Power generation companies (Gencos) in Nigeria have signified their intention to declare force majeure on their operations, saying they were being unfairly treated by the Nigerian Bulk Electricity Trading Company Plc (NBET).
The Gencos said in a statement that they would be forced to return the power generation plants to the federal government and relieve their investors of the obligation of generating electricity for Nigeria because NBET was making it difficult for them to operate.
Joy Ogaji, the executive secretary of the trade association of the Gencos– the Association of Power Generation Companies (APGC), said the NBET was making demands on the Gencos which she claimed were unfair.
Ogaji, said the NBET claimed the Gencos were not making pro-rata payments to their gas suppliers and in that regards decided to pay the gas suppliers by itself but with a 0.75 percent administrative charge.
According to Ogaji, the development would impact the operations of the Gencos negatively as they would have no funds to run their plants.
“The NBET on September 13, 2019 issued a letter to individual thermal Gencos directing them to obtain, as a matter of urgency, their respective board approvals or resolutions, bequeathing responsibility for payment of gas and transportation to the respective supply companies for an administrative charge of 0.75 percent.
“The letter gave each Genco three working days ultimatum to respond with the board resolution or face non-payment of energy invoices,” said Ogaji.

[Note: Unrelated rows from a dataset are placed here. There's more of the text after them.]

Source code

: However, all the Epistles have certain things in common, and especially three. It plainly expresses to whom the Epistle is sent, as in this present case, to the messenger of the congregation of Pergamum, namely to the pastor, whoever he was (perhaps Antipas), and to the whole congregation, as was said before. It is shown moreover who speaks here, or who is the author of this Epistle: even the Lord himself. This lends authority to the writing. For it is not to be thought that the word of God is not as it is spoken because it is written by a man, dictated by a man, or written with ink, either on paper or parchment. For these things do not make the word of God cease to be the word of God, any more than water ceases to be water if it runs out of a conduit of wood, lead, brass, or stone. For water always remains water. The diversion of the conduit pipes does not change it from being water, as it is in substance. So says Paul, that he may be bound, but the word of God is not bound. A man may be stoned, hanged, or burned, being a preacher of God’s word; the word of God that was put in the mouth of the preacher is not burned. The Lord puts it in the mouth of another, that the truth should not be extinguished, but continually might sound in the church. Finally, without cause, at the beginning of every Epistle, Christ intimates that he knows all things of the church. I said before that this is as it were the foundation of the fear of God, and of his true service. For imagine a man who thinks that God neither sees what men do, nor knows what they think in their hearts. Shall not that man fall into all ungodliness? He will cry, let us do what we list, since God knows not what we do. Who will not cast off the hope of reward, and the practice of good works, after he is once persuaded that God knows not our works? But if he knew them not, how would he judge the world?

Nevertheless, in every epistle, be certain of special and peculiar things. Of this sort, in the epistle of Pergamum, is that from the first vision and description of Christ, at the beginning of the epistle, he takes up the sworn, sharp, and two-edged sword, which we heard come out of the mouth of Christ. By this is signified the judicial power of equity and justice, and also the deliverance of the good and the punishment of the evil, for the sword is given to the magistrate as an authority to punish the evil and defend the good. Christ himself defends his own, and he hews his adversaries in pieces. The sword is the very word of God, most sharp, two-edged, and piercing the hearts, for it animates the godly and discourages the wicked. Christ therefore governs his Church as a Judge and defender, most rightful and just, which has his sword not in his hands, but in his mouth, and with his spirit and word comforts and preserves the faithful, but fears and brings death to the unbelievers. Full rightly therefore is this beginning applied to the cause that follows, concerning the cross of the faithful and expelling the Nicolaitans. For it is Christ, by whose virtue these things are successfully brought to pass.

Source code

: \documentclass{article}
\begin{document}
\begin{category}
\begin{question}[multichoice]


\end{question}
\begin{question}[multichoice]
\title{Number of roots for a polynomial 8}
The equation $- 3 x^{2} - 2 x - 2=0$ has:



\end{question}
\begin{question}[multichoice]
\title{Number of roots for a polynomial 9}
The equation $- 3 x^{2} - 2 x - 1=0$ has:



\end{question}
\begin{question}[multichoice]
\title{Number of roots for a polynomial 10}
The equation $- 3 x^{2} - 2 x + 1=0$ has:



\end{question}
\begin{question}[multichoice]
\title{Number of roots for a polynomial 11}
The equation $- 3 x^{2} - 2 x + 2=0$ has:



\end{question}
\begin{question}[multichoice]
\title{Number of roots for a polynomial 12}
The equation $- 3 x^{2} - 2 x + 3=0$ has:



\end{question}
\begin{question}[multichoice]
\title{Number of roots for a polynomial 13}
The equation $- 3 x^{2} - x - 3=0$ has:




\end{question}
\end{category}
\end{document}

She also said the Gencos were contesting the decision because the NBET did not have the approval of the Nigerian Electricity Regulatory Commission (NERC) to make such decisions.
“The fact that NBET is placing the extortionist 0.75 percent administrative charge on Gencos who are already convulsing in the NESI is an aberration on the duty of care placed on NBET.
“In addition, going by the principle of privity of contracts, thermal Gencos have contractual obligations to pay their gas suppliers. If they do not pay, that burden remains with them.
“NBET claims that thermal Gencos have not been making pro-rata payments for gas from monthly invoices paid by the market. For example, from the paltry 15 per cent of the June 2019 energy invoice paid to each Genco, NBET expects each thermal Genco to make pro-rata payments of 15 per cent of the gas invoice to gas suppliers and transporters.
“Given that a thermal Genco’s gas bill is between 50 percent and 70 percent of their total monthly revenue, depending on their efficiency and tariff, the implications of carrying out NBET’s directive of pro-rata payments is that a thermal Genco with about 60 percent of its total revenue as gas cost, will be left with about 6 percent of such total energy invoice to operate the power plant.
This is because of the 15 percent received from the market, about 9 percent must be allocated to gas as pro-rata payment. This is certainly not sustainable,” she added.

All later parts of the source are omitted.